Allmählich wurde Peter wütend. »Hör mal, du kannst hier nicht einfach so rumstehen!«

»Kann ich doch.«

»Kannst du nicht!«

»Kann ich doch.«

»Willst du jetzt irgendwas kaufen oder nicht?«

»Nee.«

»Dann hau gefälligst ab, oder ...«

Der Junge grinste und zeigte eine Reihe vorstehender Zähne. »Oder was?«

In diesem günstigen Moment bog jemand mit dem Fahrrad um die Ecke. Es war Bob Andrews, Peters bester Freund und Kollege in ihrem gemeinsamen Detektivunternehmen ›Die drei ???‹, ebenso wie Justus Jonas. Peter atmete heimlich auf. Er hatte nun wirklich keine Angst vor diesem komischen Typen, aber er mochte Gespräche nicht, die so schnurstracks auf eine Prügelei hinausliefen. Erleichtert winkte er Bob zu. »Bob! Hallo!«

Bob stieg vom Fahrrad und lehnte es gegen den Zaun. »Hallo, Peter. Hallo, Justus. Puh – du stinkst! Wo hast du denn diese Klamotten aufgetrieben?«

Peter blieb die Spucke weg. »J-justus?« Ungläubig starrte er von Bob zu dem Fremden hin.

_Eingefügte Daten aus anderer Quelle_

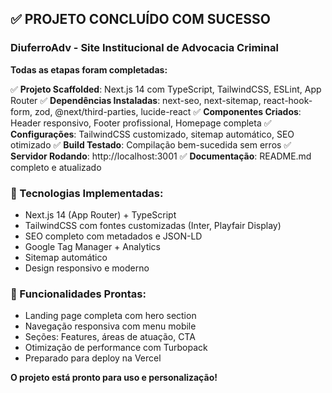 <!-- Use this file to provide workspace-specific custom instructions to Copilot. -->

## ✅ PROJETO CONCLUÍDO COM SUCESSO

### DiuferroAdv - Site Institucional de Advocacia Criminal

**Todas as etapas foram completadas:**

✅ **Projeto Scaffolded**: Next.js 14 com TypeScript, TailwindCSS, ESLint, App Router
✅ **Dependências Instaladas**: next-seo, next-sitemap, react-hook-form, zod, @next/third-parties, lucide-react
✅ **Componentes Criados**: Header responsivo, Footer profissional, Homepage completa
✅ **Configurações**: TailwindCSS customizado, sitemap automático, SEO otimizado
✅ **Build Testado**: Compilação bem-sucedida sem erros
✅ **Servidor Rodando**: http://localhost:3001
✅ **Documentação**: README.md completo e atualizado

### 🚀 Tecnologias Implementadas:

- Next.js 14 (App Router) + TypeScript
- TailwindCSS com fontes customizadas (Inter, Playfair Display)
- SEO completo com metadados e JSON-LD
- Google Tag Manager + Analytics
- Sitemap automático
- Design responsivo e moderno

### 📱 Funcionalidades Prontas:

- Landing page completa com hero section
- Navegação responsiva com menu mobile
- Seções: Features, áreas de atuação, CTA
- Otimização de performance com Turbopack
- Preparado para deploy na Vercel

**O projeto está pronto para uso e personalização!**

Aber der runzelte nur die Stirn. »Was? Ich heiße nicht Justus. Und meine Klamotten gehen dich überhaupt nichts an!«

»Wie bitte?«, rief Bob. »Natürlich bist du Justus! Hör mal, die Verkleidung ist klasse, aber eklig. Kannst du dich bitte wieder umziehen?«

Wütend starrte der Junge ihn an. »Hör du mal zu. Ich heiße nicht Justus, und ich weiß nicht, was ihr beiden Komiker von mir wollt. Der Junge, der hier arbeitet, hat mir gesagt, ich soll das Ding hier halten und auf ihn warten. Es wäre ein Experiment, hat er gesagt. Und allmählich reicht es mir!«

Verblüfft starrten Peter und Bob ihn an. »Moment mal«, sagte Bob. »Du bist nicht Justus?«

»Welchen Teil von ›Nein‹ hast du nicht verstanden? Soll ich es noch buchstabieren?«

»Nein, lass mal.« Bob war ziemlich rot geworden. »Tut mir leid. Also hat Justus dir gesagt, du sollst hier auf ihn warten?«

»Was weiß ich, wie der heißt. So ein schwarzhaariger Dicker.«

»Ist ja nicht so, als hättest du nicht auch ganz schön Speck auf den Rippen«, knurrte Peter.

»Wisst ihr was?«, sagte der Junge. »So was muss ich mir nicht anhören. Ihr könnt mich mal, und euer komischer Justus auch. Ich steh doch nicht den ganzen Tag hier blöd rum.« Unvermittelt drückte er Bob die Antenne in die Hand. »Macht doch mit dem Ding, was ihr wollt.« Ohne ein weiteres Wort drehte er sich auf dem Absatz um und marschierte am Bretterzaun entlang davon.

Sprachlos schauten die beiden Detektive ihm nach, bis der Junge um die Ecke des Zauns verschwand.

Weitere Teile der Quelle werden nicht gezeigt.